WORK TO COMPLETE: Nothing beyond the line containing "Instead they have" is to be printed; print exactly each line from the start of the records below through that line, leaving out pictures.

DATA EXTRACTS:
====
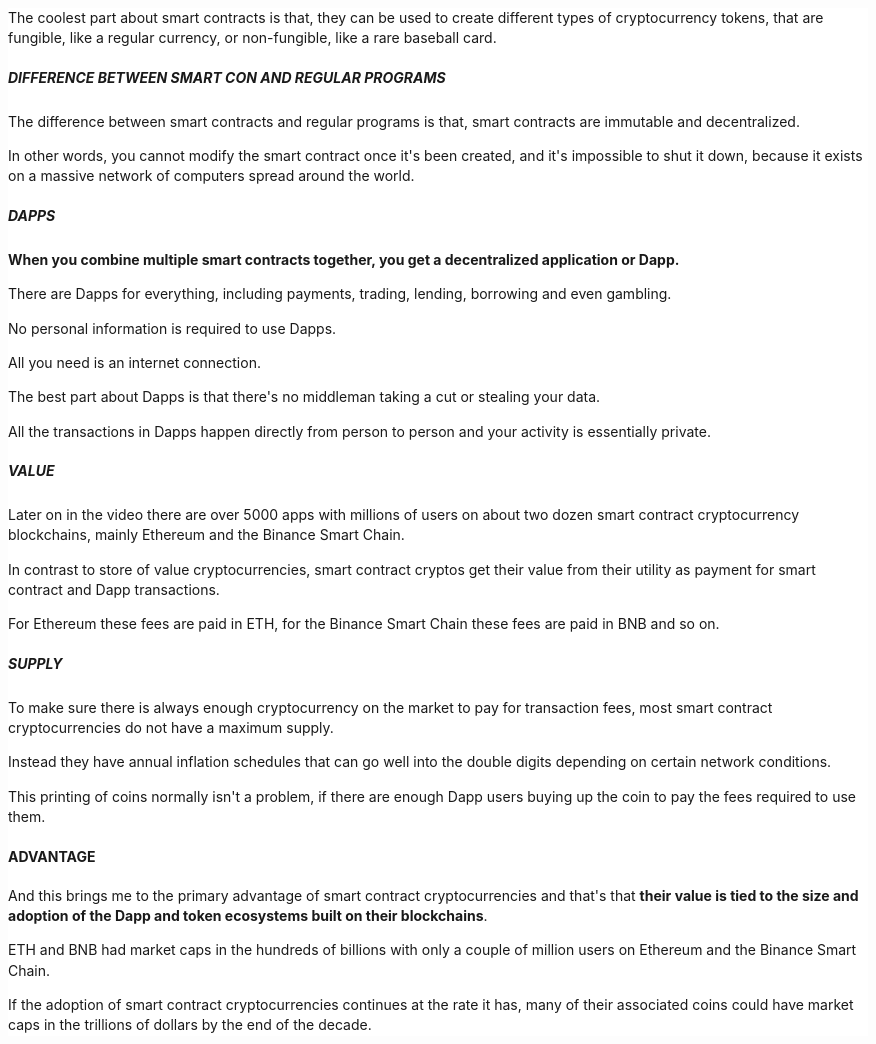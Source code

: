 The coolest part about smart contracts is that, they can be used to create different types of cryptocurrency tokens, that are fungible, like a regular currency, or non-fungible, like a rare baseball card.

##### DIFFERENCE BETWEEN SMART CON AND REGULAR PROGRAMS

The difference between smart contracts and regular programs is that, smart contracts are immutable and decentralized.

In other words, you cannot modify the smart contract once it's been created, and it's impossible to shut it down, because it exists on a massive network of computers spread around the world.

##### DAPPS

**When you combine multiple smart contracts together, you get a decentralized application or Dapp.**

There are Dapps for everything, including payments, trading, lending, borrowing and even gambling.

No personal information is required to use Dapps.

All you need is an internet connection.

The best part about Dapps is that there's no middleman taking a cut or stealing your data.

All the transactions in Dapps happen directly from person to person and your activity is essentially private.

##### VALUE

Later on in the video there are over 5000 apps with millions of users on about two dozen smart contract cryptocurrency blockchains, mainly Ethereum and the Binance Smart Chain.

In contrast to store of value cryptocurrencies, smart contract cryptos get their value from their utility as payment for smart contract and Dapp transactions. 

For Ethereum these fees are paid in ETH, for the Binance Smart Chain these fees are paid in BNB and so on.

##### SUPPLY
To make sure there is always enough cryptocurrency on the market to pay for transaction fees, most smart contract cryptocurrencies do not have a maximum supply.

Instead they have annual inflation schedules that can go well into the double digits depending on certain network conditions.

This printing of coins normally isn't a problem, if there are enough Dapp users buying up the coin to pay the fees required to use them.

#### ADVANTAGE

And this brings me to the primary advantage of smart contract cryptocurrencies and that's that **their value is tied to the size and adoption of the Dapp and token ecosystems built on their blockchains**. 

ETH and BNB had market caps in the hundreds of billions with only a couple of million users on Ethereum and the Binance Smart Chain.

If the adoption of smart contract cryptocurrencies continues at the rate it has, many of their associated coins could have market caps in the trillions of dollars by the end of the decade.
====
WRITTEN RESPONSE:
Source code

: The coolest part about smart contracts is that, they can be used to create different types of cryptocurrency tokens, that are fungible, like a regular currency, or non-fungible, like a rare baseball card.

##### DIFFERENCE BETWEEN SMART CON AND REGULAR PROGRAMS

The difference between smart contracts and regular programs is that, smart contracts are immutable and decentralized.

In other words, you cannot modify the smart contract once it's been created, and it's impossible to shut it down, because it exists on a massive network of computers spread around the world.

##### DAPPS

**When you combine multiple smart contracts together, you get a decentralized application or Dapp.**

There are Dapps for everything, including payments, trading, lending, borrowing and even gambling.

No personal information is required to use Dapps.

All you need is an internet connection.

The best part about Dapps is that there's no middleman taking a cut or stealing your data.

All the transactions in Dapps happen directly from person to person and your activity is essentially private.

##### VALUE

Later on in the video there are over 5000 apps with millions of users on about two dozen smart contract cryptocurrency blockchains, mainly Ethereum and the Binance Smart Chain.

In contrast to store of value cryptocurrencies, smart contract cryptos get their value from their utility as payment for smart contract and Dapp transactions. 

For Ethereum these fees are paid in ETH, for the Binance Smart Chain these fees are paid in BNB and so on.

##### SUPPLY
To make sure there is always enough cryptocurrency on the market to pay for transaction fees, most smart contract cryptocurrencies do not have a maximum supply.

Instead they have annual inflation schedules that can go well into the double digits depending on certain network conditions.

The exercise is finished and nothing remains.